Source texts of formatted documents

________________________________________

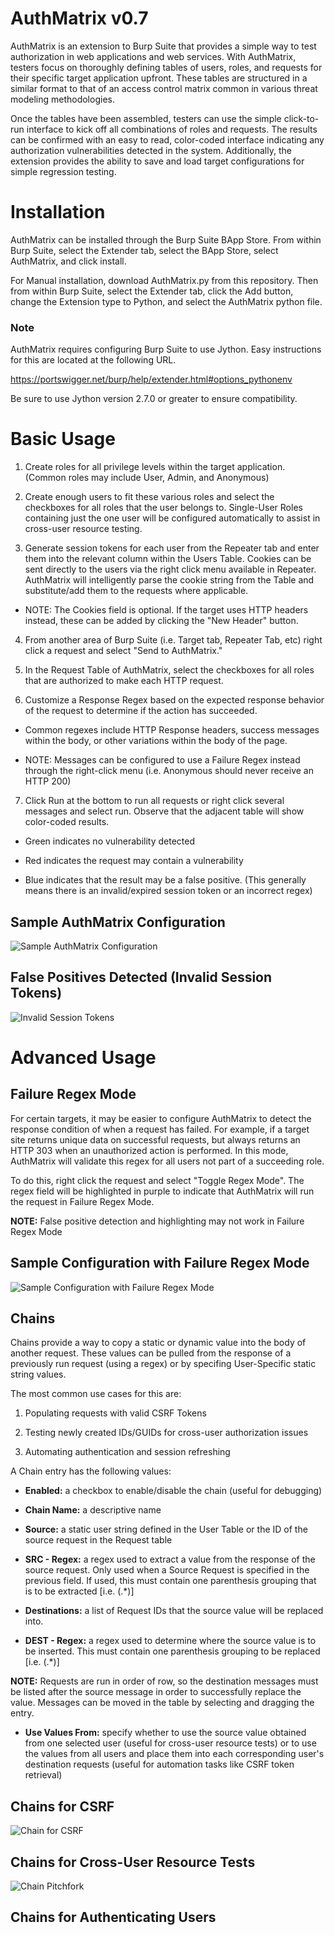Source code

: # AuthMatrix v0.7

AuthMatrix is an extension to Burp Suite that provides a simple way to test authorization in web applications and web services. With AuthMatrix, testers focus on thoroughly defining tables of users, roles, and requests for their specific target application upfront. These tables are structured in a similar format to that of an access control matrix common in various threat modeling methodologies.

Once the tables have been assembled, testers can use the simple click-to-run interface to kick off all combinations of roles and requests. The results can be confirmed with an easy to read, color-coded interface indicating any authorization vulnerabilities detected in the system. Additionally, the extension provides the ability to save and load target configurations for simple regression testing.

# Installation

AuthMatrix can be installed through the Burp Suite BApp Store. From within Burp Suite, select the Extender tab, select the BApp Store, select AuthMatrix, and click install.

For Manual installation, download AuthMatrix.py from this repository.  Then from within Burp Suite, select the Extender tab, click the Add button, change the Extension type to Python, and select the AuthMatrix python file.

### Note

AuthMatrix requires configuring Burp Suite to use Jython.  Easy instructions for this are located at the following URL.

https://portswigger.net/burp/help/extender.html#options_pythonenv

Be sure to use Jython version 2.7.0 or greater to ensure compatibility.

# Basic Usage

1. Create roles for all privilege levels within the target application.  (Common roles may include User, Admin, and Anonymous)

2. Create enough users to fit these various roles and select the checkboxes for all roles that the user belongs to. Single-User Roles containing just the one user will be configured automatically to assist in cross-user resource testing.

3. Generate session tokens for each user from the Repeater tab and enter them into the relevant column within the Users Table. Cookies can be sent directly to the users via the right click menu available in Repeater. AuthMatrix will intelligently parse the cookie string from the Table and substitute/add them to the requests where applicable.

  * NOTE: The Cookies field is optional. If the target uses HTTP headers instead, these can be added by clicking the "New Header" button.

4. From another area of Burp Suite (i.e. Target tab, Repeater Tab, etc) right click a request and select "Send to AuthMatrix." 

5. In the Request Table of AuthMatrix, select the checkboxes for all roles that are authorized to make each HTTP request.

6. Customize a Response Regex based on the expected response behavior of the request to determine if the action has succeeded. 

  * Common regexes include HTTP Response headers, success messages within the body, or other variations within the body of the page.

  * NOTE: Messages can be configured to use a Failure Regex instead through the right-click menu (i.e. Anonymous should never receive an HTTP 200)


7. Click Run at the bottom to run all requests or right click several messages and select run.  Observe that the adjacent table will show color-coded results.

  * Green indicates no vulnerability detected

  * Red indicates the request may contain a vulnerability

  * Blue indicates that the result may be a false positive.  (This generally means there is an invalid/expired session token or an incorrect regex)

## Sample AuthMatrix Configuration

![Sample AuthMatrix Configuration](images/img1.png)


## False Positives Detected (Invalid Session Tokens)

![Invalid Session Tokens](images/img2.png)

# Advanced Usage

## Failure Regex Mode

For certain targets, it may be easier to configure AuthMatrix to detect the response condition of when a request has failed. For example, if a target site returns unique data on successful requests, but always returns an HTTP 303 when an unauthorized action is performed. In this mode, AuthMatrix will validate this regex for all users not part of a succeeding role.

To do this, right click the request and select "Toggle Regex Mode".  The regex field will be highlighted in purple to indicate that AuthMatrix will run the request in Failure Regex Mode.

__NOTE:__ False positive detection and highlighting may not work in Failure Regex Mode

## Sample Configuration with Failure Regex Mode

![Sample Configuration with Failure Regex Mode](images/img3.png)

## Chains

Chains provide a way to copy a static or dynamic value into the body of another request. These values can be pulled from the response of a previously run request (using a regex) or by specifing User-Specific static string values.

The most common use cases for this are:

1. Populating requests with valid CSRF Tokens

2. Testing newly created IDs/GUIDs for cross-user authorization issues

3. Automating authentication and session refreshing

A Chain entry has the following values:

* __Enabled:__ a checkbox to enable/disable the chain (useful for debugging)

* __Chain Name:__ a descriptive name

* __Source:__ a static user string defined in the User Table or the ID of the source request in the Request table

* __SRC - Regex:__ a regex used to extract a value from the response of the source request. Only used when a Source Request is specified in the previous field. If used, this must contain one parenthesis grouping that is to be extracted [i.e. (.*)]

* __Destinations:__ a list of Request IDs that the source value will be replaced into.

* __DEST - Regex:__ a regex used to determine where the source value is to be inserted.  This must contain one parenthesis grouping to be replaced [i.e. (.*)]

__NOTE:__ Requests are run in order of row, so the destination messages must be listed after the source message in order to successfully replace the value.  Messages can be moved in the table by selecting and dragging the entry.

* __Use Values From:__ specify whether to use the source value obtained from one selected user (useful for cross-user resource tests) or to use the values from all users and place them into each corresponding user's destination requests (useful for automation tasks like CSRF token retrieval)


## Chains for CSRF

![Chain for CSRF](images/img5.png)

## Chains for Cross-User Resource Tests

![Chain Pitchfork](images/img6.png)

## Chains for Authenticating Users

________________________________________

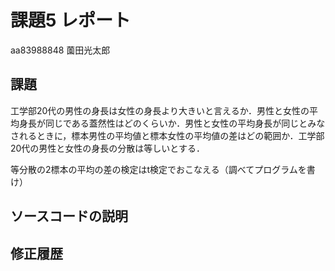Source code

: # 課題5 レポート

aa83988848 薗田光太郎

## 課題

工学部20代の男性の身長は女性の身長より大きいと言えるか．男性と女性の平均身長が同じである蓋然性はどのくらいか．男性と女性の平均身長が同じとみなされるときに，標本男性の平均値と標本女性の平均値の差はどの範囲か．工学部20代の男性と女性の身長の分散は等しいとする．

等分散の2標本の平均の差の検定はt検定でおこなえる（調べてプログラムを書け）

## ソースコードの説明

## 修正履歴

________________________________________

Activity: The output should be exactly the lines above from the line containing "NOTE: The Cookies" to the line containing "5. In the Request", inclusive, with no other lines.

Written response:
  * NOTE: The Cookies field is optional. If the target uses HTTP headers instead, these can be added by clicking the "New Header" button.

4. From another area of Burp Suite (i.e. Target tab, Repeater Tab, etc) right click a request and select "Send to AuthMatrix." 

5. In the Request Table of AuthMatrix, select the checkboxes for all roles that are authorized to make each HTTP request.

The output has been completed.